Glorious Noise - Rock and roll can change your life.
Est. 2001
Rock and roll can change your life.

RADIO, RADIO

March 6, 2001

During my formative years, I was tuning in the glow on the late-night dial. It was Chicago radio's heyday. The Loop, WXRT, WMET, WLS, and later WCKG were all major contenders for the musical soul of the city's youth. While I credit these radio outlets with strengthening my sense of musical history (lots of Beatles, Stones, & Zep), they're also the reason I have reams of Journey lyrics stuck in my subconscious, and somehow know every weedly-weedly-ing lick in the outro to The Scorpions' "Rock Me Like a Hurricane." When you spend entire summer days bouncing a ball in the backyard with your neighbor's outdoor speakers as a soundtrack, it's unfortunate what you can recall later in life.

But I wasn't raised on radio.

Fortunately, The Older Brother/Cousin Force ran strong in my family. While I might have been digging "Saved by Zero" on WBBM-FM's "Flamethrowin' Five," the LP-buying example set by my brother and cousins helped me realize that doing anything my radio advised wasn't exactly the hippest. It wasn't necessarily the music that they bought ("Mr Roboto" in gatefold? Cool!); it was simply that these guys loved the record store, and the notion of actually listening to an entire album of music. There's an image stuck in my brain like a "Fore!"-era Huey Lewis video. Once, when I was young, the family truckster pulled up in front of my cousins' house. Two of them had painted the names of their fave bands on their window shades, and lit the room from the inside. And I'll tell you, seeing "Rush" and "The Who" spelled out on those white shades went a long way towards making me a music fan. It was never just going to be about those late night stations, the ones playing songs bringing tears to my eyes. Radio may have been a sound salvation, but I knew there was something deeper. One thing leads to another, indeed.

Just like Don Simmons, the man with the tragic affliction of "no soul" in "Amazon Women on the Moon," many Americans are unfortunately raised with the belief that they had better do as they are told, and listen to the radio. After spending their entire lives as radio listeners, they've become prisoners to what it has to say. There's a good reason why the "Now!" series of current pop hits packages consistently sells in the millions. All the hits of the previous few months are compiled in one place for the listener to enjoy, without all that annoying filler one would find on a single artist release.
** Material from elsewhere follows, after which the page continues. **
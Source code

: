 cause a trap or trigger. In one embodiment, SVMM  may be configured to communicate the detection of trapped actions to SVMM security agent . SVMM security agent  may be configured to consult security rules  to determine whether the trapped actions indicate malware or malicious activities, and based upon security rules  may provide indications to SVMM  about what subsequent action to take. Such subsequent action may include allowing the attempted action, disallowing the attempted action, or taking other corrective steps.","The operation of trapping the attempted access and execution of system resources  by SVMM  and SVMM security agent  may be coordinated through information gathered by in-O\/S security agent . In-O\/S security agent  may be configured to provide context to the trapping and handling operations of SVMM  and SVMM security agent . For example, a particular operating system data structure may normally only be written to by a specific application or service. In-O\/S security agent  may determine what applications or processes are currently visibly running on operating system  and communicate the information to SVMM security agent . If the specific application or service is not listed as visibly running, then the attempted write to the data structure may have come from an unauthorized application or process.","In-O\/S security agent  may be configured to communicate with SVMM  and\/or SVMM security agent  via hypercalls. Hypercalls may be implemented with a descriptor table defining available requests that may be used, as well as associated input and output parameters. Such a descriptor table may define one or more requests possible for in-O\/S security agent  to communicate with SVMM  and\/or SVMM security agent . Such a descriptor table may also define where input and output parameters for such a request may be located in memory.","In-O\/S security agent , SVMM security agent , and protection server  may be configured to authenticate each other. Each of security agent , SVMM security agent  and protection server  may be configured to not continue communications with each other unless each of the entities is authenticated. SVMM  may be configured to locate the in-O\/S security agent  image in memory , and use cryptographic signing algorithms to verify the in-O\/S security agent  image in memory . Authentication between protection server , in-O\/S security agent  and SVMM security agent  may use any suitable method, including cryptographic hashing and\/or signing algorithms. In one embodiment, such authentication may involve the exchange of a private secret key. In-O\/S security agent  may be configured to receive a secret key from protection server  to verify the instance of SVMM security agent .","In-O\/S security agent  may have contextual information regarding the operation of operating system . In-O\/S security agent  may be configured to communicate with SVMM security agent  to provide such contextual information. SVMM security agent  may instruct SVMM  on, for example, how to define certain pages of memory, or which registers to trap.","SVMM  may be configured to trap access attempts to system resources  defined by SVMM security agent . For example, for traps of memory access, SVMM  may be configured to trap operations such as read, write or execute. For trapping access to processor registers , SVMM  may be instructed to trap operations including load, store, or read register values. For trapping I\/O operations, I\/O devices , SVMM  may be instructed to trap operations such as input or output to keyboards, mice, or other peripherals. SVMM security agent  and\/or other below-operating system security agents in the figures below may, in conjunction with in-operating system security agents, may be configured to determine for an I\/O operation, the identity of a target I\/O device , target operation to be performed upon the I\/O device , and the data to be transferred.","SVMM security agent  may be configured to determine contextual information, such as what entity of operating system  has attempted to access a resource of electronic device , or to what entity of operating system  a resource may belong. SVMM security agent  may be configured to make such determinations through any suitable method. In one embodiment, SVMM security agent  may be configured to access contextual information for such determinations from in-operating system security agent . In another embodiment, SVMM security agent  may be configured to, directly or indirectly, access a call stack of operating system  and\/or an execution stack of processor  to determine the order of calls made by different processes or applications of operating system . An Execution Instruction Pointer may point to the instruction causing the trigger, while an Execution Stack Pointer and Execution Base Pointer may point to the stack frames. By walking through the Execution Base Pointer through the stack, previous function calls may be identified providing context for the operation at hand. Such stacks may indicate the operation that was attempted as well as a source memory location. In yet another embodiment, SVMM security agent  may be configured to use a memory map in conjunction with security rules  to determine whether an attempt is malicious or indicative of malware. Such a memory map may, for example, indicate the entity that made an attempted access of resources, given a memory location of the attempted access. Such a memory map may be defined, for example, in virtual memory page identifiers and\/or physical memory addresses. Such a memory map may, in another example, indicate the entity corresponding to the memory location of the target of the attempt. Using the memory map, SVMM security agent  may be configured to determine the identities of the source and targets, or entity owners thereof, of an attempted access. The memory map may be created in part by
Sometimes this attitude is warranted. I wouldn't swear Caviar's recent self-titled release on anybody. After their catchy single "Tangerine Speedo" picked up speed on modern rock stations nationwide, Caviar's album was hastily released by Island/Bomb Trax with bland cover art suggesting its used-bin future. None of the album's mid-tempo, Verve Pipe-meets-Fountains-of-Wayne rock comes close to the cloying, sexy vibe of "Tangerine Speedo." But who cares? Island 's release of the record was an afterthought. It had already made its money off of the single, placing "Speedo" on soundtracks for "Charlie's Angels" and "Gone in 60 Seconds" where it would help piggyback sales with the other decent, yet mediocre, songs on those collections. To the average radio-influenced music consumer, an album by an unknown – even with a solid hit single – is a risk. A soundtrack or hits compilation is a better bet. At least you can play it at parties.
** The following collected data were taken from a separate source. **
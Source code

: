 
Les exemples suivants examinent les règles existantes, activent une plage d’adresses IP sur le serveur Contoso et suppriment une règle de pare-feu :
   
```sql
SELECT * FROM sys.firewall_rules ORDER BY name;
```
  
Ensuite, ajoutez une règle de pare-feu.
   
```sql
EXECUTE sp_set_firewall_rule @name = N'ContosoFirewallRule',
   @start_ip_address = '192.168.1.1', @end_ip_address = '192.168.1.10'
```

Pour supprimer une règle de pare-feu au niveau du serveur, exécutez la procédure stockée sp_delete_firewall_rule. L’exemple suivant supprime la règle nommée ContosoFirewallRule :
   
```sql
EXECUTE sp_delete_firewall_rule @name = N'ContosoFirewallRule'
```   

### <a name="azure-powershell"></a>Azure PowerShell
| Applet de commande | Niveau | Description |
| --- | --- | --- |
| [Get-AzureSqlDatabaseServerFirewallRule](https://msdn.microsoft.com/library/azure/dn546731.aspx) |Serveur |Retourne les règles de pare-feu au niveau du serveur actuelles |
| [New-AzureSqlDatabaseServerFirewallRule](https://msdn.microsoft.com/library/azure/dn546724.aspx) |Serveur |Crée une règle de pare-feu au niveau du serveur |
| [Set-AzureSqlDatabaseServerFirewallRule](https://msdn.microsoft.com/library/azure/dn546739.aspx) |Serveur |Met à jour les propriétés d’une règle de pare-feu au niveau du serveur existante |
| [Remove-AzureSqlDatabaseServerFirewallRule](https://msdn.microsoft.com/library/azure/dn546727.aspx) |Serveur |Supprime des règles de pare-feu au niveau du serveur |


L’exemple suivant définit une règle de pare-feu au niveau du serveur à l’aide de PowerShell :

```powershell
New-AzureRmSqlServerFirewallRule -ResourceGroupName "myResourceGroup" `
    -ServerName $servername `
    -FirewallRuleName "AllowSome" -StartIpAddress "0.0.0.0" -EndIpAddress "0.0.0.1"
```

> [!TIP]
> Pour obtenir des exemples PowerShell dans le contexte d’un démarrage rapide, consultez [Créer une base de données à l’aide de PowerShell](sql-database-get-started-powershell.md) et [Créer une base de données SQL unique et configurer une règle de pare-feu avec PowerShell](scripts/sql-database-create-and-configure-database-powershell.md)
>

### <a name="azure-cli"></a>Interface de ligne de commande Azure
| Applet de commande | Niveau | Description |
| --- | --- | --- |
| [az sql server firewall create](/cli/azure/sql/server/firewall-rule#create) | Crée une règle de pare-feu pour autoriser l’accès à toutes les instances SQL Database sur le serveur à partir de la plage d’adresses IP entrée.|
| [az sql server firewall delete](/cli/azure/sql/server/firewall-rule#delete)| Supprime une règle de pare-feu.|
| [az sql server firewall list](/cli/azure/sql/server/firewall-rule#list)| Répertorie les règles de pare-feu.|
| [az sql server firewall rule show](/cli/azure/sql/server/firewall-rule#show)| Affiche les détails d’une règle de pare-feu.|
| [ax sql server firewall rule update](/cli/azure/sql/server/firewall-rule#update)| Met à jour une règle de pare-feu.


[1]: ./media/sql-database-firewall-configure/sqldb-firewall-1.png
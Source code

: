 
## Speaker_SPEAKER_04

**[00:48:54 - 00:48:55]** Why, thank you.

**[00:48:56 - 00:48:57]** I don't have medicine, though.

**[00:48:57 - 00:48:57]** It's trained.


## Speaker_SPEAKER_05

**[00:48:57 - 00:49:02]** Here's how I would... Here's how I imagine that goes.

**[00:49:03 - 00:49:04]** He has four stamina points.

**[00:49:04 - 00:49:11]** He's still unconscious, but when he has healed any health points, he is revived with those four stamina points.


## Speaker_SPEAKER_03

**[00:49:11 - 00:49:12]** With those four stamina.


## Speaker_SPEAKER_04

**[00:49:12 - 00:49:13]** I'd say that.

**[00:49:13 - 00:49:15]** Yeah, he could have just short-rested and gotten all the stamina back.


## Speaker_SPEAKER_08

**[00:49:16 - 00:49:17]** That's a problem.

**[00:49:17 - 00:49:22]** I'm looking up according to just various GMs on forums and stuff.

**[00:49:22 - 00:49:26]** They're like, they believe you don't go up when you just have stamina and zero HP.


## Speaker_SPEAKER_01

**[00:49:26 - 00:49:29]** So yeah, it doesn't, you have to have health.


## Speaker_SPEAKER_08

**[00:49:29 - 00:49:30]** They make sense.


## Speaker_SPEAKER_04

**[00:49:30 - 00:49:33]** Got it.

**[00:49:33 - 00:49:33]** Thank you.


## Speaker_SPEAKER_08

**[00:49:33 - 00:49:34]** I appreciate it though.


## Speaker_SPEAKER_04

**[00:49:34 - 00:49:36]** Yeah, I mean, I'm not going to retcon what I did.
There will always be bands like Caviar, whose 15 minutes are sold out from under them before they can even cash them in for a groupie's blow job. But maybe it's a risk they consciously took, putting all of their Speedos in a tangerine-colored basket. The label upsells the shit out of these groups, and like Jordan says, it gets the hell out of Saigon. And as they taxi down the runway, they can hear the rock bands shout, "don't come back here."

But the labels always do. And they bring more money. And many of the bands rolling daily into Jordan's studio have realized that, to get signed, you either shut up or get cut up. To the labels, it's only inches on a reel-to-reel. And the radio is in the hands of such a lot of fools. But maybe, just maybe, you can be the next Sugar Ray.

My, oh my, what a dream to live for.